Aim of the exercise:
Would you set down the data that follows, word for word, without any pictures?

Collected data:
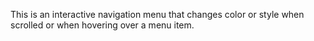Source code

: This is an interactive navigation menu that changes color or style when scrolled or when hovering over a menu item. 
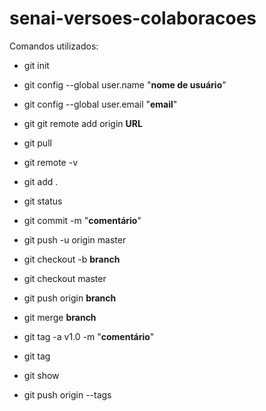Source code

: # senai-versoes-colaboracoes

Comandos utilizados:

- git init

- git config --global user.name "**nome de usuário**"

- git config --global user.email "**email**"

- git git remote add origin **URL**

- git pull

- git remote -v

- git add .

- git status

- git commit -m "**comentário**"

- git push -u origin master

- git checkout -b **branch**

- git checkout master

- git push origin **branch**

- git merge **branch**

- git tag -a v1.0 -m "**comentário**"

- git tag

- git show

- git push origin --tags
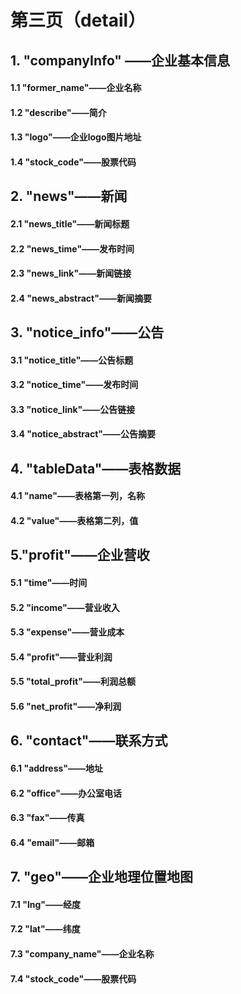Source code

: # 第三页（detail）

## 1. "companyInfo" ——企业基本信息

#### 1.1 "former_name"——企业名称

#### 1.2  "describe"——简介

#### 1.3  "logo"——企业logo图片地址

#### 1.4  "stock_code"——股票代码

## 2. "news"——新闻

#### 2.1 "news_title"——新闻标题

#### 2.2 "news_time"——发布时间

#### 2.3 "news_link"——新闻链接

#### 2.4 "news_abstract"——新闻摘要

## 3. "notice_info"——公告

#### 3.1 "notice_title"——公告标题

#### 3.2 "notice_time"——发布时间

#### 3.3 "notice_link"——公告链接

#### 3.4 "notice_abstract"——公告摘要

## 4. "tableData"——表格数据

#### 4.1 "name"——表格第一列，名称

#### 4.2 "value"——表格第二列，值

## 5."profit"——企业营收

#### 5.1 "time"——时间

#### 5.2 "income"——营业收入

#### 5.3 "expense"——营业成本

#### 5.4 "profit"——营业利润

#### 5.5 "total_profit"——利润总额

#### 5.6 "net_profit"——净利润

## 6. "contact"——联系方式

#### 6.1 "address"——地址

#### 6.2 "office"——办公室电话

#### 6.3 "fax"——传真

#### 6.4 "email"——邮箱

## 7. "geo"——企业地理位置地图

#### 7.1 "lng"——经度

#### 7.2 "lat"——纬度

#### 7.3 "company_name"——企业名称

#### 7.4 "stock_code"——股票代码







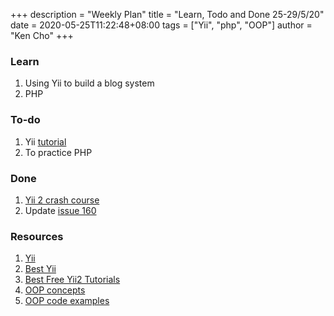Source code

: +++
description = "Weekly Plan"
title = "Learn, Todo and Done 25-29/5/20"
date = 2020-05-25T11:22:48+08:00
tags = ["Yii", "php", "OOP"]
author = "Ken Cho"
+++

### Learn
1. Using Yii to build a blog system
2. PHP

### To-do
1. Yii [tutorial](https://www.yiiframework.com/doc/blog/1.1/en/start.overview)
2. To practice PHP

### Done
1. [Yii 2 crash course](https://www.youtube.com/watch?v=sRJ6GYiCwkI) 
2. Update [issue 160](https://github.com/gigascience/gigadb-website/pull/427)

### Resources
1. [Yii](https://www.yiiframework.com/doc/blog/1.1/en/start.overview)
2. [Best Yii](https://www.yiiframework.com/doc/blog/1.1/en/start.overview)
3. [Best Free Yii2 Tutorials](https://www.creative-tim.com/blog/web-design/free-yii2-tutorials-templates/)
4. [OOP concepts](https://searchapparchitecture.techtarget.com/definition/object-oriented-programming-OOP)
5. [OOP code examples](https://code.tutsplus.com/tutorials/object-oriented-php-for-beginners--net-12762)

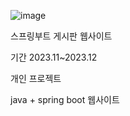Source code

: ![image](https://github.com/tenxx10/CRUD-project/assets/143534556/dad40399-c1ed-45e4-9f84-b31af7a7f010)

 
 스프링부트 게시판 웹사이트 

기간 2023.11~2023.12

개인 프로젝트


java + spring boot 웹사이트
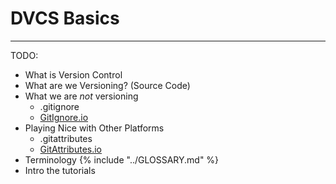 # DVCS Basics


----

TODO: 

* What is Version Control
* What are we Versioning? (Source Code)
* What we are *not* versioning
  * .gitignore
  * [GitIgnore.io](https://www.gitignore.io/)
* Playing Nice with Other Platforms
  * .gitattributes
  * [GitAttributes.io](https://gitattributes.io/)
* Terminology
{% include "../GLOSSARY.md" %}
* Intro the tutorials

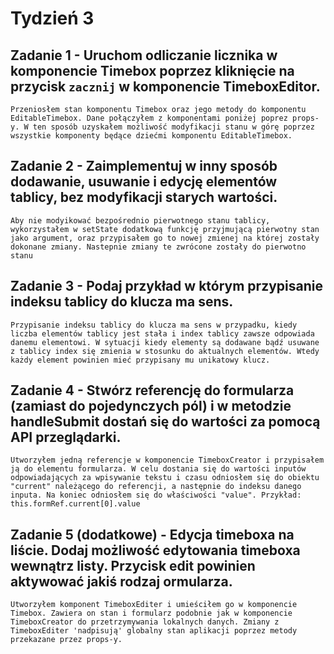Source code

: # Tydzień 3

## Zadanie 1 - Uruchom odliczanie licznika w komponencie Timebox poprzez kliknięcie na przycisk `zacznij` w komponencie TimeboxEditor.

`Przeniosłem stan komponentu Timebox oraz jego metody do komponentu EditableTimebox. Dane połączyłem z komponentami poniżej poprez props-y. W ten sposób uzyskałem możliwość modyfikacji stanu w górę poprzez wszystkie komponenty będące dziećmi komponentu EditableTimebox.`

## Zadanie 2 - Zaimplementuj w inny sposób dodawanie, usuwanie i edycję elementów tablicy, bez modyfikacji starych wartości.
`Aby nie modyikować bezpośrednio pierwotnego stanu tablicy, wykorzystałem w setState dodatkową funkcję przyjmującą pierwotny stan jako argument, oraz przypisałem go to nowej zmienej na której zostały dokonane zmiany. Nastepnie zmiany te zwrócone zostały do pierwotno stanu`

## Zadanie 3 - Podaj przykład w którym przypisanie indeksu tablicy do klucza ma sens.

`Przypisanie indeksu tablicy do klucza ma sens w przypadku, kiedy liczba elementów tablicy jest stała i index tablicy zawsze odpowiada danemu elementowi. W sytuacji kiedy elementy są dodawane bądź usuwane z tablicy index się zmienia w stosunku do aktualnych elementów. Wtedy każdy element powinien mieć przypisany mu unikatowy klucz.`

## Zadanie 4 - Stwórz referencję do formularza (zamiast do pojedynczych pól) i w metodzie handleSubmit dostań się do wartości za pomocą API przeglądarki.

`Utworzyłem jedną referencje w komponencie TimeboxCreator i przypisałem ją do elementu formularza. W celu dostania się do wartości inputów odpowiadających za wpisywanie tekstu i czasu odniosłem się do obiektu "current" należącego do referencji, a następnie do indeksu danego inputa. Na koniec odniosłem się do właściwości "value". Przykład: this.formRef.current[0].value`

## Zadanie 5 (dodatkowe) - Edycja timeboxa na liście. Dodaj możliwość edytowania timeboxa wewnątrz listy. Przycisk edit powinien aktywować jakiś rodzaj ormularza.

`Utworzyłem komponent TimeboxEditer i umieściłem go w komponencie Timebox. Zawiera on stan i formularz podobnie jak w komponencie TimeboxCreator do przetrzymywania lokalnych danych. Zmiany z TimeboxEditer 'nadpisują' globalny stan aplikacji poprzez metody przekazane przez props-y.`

Written answer:
Source code

: This is an interactive navigation menu that changes color or style when scrolled or when hovering over a menu item. 
Source code

: # senai-versoes-colaboracoes

Comandos utilizados:

- git init

- git config --global user.name "**nome de usuário**"

- git config --global user.email "**email**"

- git git remote add origin **URL**

- git pull

- git remote -v

- git add .

- git status

- git commit -m "**comentário**"

- git push -u origin master

- git checkout -b **branch**

- git checkout master

- git push origin **branch**

- git merge **branch**

- git tag -a v1.0 -m "**comentário**"

- git tag

- git show

- git push origin --tags
Source code

: # 第三页（detail）

## 1. "companyInfo" ——企业基本信息

#### 1.1 "former_name"——企业名称

#### 1.2  "describe"——简介

#### 1.3  "logo"——企业logo图片地址

#### 1.4  "stock_code"——股票代码

## 2. "news"——新闻

#### 2.1 "news_title"——新闻标题

#### 2.2 "news_time"——发布时间

#### 2.3 "news_link"——新闻链接

#### 2.4 "news_abstract"——新闻摘要

## 3. "notice_info"——公告

#### 3.1 "notice_title"——公告标题

#### 3.2 "notice_time"——发布时间

#### 3.3 "notice_link"——公告链接

#### 3.4 "notice_abstract"——公告摘要

## 4. "tableData"——表格数据

#### 4.1 "name"——表格第一列，名称

#### 4.2 "value"——表格第二列，值

## 5."profit"——企业营收

#### 5.1 "time"——时间

#### 5.2 "income"——营业收入

#### 5.3 "expense"——营业成本

#### 5.4 "profit"——营业利润

#### 5.5 "total_profit"——利润总额

#### 5.6 "net_profit"——净利润

## 6. "contact"——联系方式

#### 6.1 "address"——地址

#### 6.2 "office"——办公室电话

#### 6.3 "fax"——传真

#### 6.4 "email"——邮箱

## 7. "geo"——企业地理位置地图

#### 7.1 "lng"——经度

#### 7.2 "lat"——纬度

#### 7.3 "company_name"——企业名称

#### 7.4 "stock_code"——股票代码







Source code

: +++
description = "Weekly Plan"
title = "Learn, Todo and Done 25-29/5/20"
date = 2020-05-25T11:22:48+08:00
tags = ["Yii", "php", "OOP"]
author = "Ken Cho"
+++

### Learn
1. Using Yii to build a blog system
2. PHP

### To-do
1. Yii [tutorial](https://www.yiiframework.com/doc/blog/1.1/en/start.overview)
2. To practice PHP

### Done
1. [Yii 2 crash course](https://www.youtube.com/watch?v=sRJ6GYiCwkI) 
2. Update [issue 160](https://github.com/gigascience/gigadb-website/pull/427)

### Resources
1. [Yii](https://www.yiiframework.com/doc/blog/1.1/en/start.overview)
2. [Best Yii](https://www.yiiframework.com/doc/blog/1.1/en/start.overview)
3. [Best Free Yii2 Tutorials](https://www.creative-tim.com/blog/web-design/free-yii2-tutorials-templates/)
4. [OOP concepts](https://searchapparchitecture.techtarget.com/definition/object-oriented-programming-OOP)
5. [OOP code examples](https://code.tutsplus.com/tutorials/object-oriented-php-for-beginners--net-12762)

Source code

: ![image](https://github.com/tenxx10/CRUD-project/assets/143534556/dad40399-c1ed-45e4-9f84-b31af7a7f010)

 
 스프링부트 게시판 웹사이트 

기간 2023.11~2023.12

개인 프로젝트


java + spring boot 웹사이트
 # DVCS Basics


----

TODO: 

* What is Version Control
* What are we Versioning? (Source Code)
* What we are *not* versioning
  * .gitignore
  * [GitIgnore.io](https://www.gitignore.io/)
* Playing Nice with Other Platforms
  * .gitattributes
  * [GitAttributes.io](https://gitattributes.io/)
* Terminology
{% include "../GLOSSARY.md" %}
* Intro the tutorials

Source code

: # Tydzień 3

## Zadanie 1 - Uruchom odliczanie licznika w komponencie Timebox poprzez kliknięcie na przycisk `zacznij` w komponencie TimeboxEditor.

`Przeniosłem stan komponentu Timebox oraz jego metody do komponentu EditableTimebox. Dane połączyłem z komponentami poniżej poprez props-y. W ten sposób uzyskałem możliwość modyfikacji stanu w górę poprzez wszystkie komponenty będące dziećmi komponentu EditableTimebox.`

## Zadanie 2 - Zaimplementuj w inny sposób dodawanie, usuwanie i edycję elementów tablicy, bez modyfikacji starych wartości.
`Aby nie modyikować bezpośrednio pierwotnego stanu tablicy, wykorzystałem w setState dodatkową funkcję przyjmującą pierwotny stan jako argument, oraz przypisałem go to nowej zmienej na której zostały dokonane zmiany. Nastepnie zmiany te zwrócone zostały do pierwotno stanu`

## Zadanie 3 - Podaj przykład w którym przypisanie indeksu tablicy do klucza ma sens.

`Przypisanie indeksu tablicy do klucza ma sens w przypadku, kiedy liczba elementów tablicy jest stała i index tablicy zawsze odpowiada danemu elementowi. W sytuacji kiedy elementy są dodawane bądź usuwane z tablicy index się zmienia w stosunku do aktualnych elementów. Wtedy każdy element powinien mieć przypisany mu unikatowy klucz.`

## Zadanie 4 - Stwórz referencję do formularza (zamiast do pojedynczych pól) i w metodzie handleSubmit dostań się do wartości za pomocą API przeglądarki.

`Utworzyłem jedną referencje w komponencie TimeboxCreator i przypisałem ją do elementu formularza. W celu dostania się do wartości inputów odpowiadających za wpisywanie tekstu i czasu odniosłem się do obiektu "current" należącego do referencji, a następnie do indeksu danego inputa. Na koniec odniosłem się do właściwości "value". Przykład: this.formRef.current[0].value`

## Zadanie 5 (dodatkowe) - Edycja timeboxa na liście. Dodaj możliwość edytowania timeboxa wewnątrz listy. Przycisk edit powinien aktywować jakiś rodzaj ormularza.

`Utworzyłem komponent TimeboxEditer i umieściłem go w komponencie Timebox. Zawiera on stan i formularz podobnie jak w komponencie TimeboxCreator do przetrzymywania lokalnych danych. Zmiany z TimeboxEditer 'nadpisują' globalny stan aplikacji poprzez metody przekazane przez props-y.`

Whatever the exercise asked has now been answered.